Now more than ever, shareholders are losing patience with leadership while employees and customers have a greater sway. A recent Strategy& research paper highlighted that Australia’s CEO turnover rate was highest in the world at 21.9%
The ivory towers of the past have been dismantled by social media, royal commissions and glassdoor.com reviews.
So, how can modern leaders adapt to this change?
Enter the Avocado Leader
Soft on the outside, hard on the inside.
How many times have you read an article on LinkedIn about the importance of soft skills? Google tells us that there are 456,000,000 hits in a simple search. Gurus are selling the power of empathy, authenticity and adaptive leadership styles. In theory this is great, but in practice the expectation for leaders can be unrealistic.
There is a conflict in traditional leadership theory. The majority of executives are incentivised by growth, revenue and other hard business metrics, not their level of empathy or self-awareness.
Okay, this idea is a bit firm, and a bit green, but the logic stands. The future of leadership requires balance. Enter the Avocado Leader.
So, how can this fruit help you build your internal leadership capability in your business?
Growing Avocado Leadership
There are three simple steps that you can take to start harvesting the untapped potential of your leaders.
1. Set clear expectations
We need a balance between ‘the hard’ – commercial acumen, determined results orientation, and ‘the soft’ – empathy and the emotional intelligence to create psychological safety.
As a result we need our development initiatives and performance processes to clearly link individual leader behaviour to these desired outcomes.
Leaders need to create an environment that helps employees share their ideas, disrupt and challenge. But, this is not at the expense of business priorities. The art here is to skilfully ask for challenge and if you disagree then explain the business rationale behind why.
We need to reset expectations about what leadership behaviours are required to deliver on strategy. And, ultimately hold leaders accountable to these (see step 3).
2. Build capability to manage the hard with the soft
Develop your leaders by focusing on business outcomes. What is your business case for investing time in soft-skills? Leaders who demonstrate empathy, authenticity and emotional intelligence can help your organisation accelerate growth, innovation and create an environment where the best idea wins.

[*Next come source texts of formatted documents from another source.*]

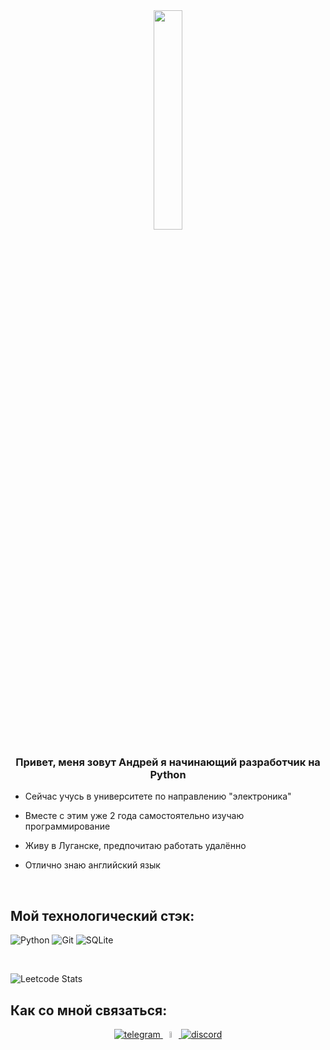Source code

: <div align="center">
<img src="https://i.pinimg.com/564x/0a/dc/ad/0adcad20f7f293ebf611e54c5855953a.jpg" align="center" style="width: 30%" />
</div>  
  

### <div align="center">Привет, меня зовут Андрей я начинающий разработчик на Python</div>  
  

- Сейчас учусь в университете по направлению "электроника"  
  

- Вместе с этим уже 2 года самостоятельно изучаю программирование   
  

- Живу в Луганске, предпочитаю работать удалённо  
  

- Отлично знаю английский язык  
  

<br/>  


## Мой технологический стэк:

![Python](https://img.shields.io/badge/python-3670A0?style=for-the-badge&logo=python&logoColor=ffdd54)
![Git](https://img.shields.io/badge/git-%23F05033.svg?style=for-the-badge&logo=git&logoColor=white)
![SQLite](https://img.shields.io/badge/sqlite-%2307405e.svg?style=for-the-badge&logo=sqlite&logoColor=white)
<!---
![Pytest](https://img.shields.io/badge/pytest-%23ffffff.svg?style=for-the-badge&logo=pytest&logoColor=2f9fe3)
![FastAPI](https://img.shields.io/badge/FastAPI-005571?style=for-the-badge&logo=fastapi)
![Django](https://img.shields.io/badge/django-%23092E20.svg?style=for-the-badge&logo=django&logoColor=white)
![Flask](https://img.shields.io/badge/flask-%23000.svg?style=for-the-badge&logo=flask&logoColor=white)
![Selenium](https://img.shields.io/badge/-selenium-%43B02A?style=for-the-badge&logo=selenium&logoColor=white)
![PowerShell](https://img.shields.io/badge/PowerShell-%235391FE.svg?style=for-the-badge&logo=powershell&logoColor=white)
![Pandas](https://img.shields.io/badge/pandas-%23150458.svg?style=for-the-badge&logo=pandas&logoColor=white) 
![Nginx](https://img.shields.io/badge/nginx-%23009639.svg?style=for-the-badge&logo=nginx&logoColor=white)
![Docker](https://img.shields.io/badge/docker-%230db7ed.svg?style=for-the-badge&logo=docker&logoColor=white)
![NumPy](https://img.shields.io/badge/numpy-%23013243.svg?style=for-the-badge&logo=numpy&logoColor=white)
![Redis](https://img.shields.io/badge/redis-%23DD0031.svg?style=for-the-badge&logo=redis&logoColor=white)
--->
<br/>  


![Leetcode Stats](https://leetcard.jacoblin.cool/destracthioner?theme=dark)



## Как со мной связаться: 
<div align="center">
<a href="https://t.me/AndreyYsov" target="_blank">
<img src=https://img.shields.io/badge/Telegram-2CA5E0?style=for-the-badge&logo=telegram&logoColor=white alt=telegram style="margin-bottom: 5px;" />
</a>
<a href="https://vk.com/id371910099" target="_blank">
<img src=https://encrypted-tbn0.gstatic.com/images?q=tbn:ANd9GcSVI6ohgsy0xNcaYXKshDRUKjR6c_ecS7wmMA&s alt=vk style="width: 5%" />
</a>
<a href=https://discordapp.com/users/1293956899573862541/ target="_blank">
<img src=https://img.shields.io/badge/Discord-%235865F2.svg?style=for-the-badge&logo=discord&logoColor=white alt=discord style="margin-bottom: 5px;" />
</a>
</div>  

<br />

3. Hold leaders accountable
Greater appetites for transparency and accountability is leading some boards to hire a psychologist to give feedback on their meetings. Transparency drives performance because it helps leaders understand what behaviours to prioritise over the rest. Get this right and you have a competitive advantage.
The key for any organisation is to stick with it. Nothing will change if you are not prepared to hold leaders accountable for being leaders.
The key takeaway for me is that the future of leadership requires balance.
Too soft and we will never get executive level buy-in or investment.
Too hard and we will build cultures that inhibit psychological safety, growth and innovation.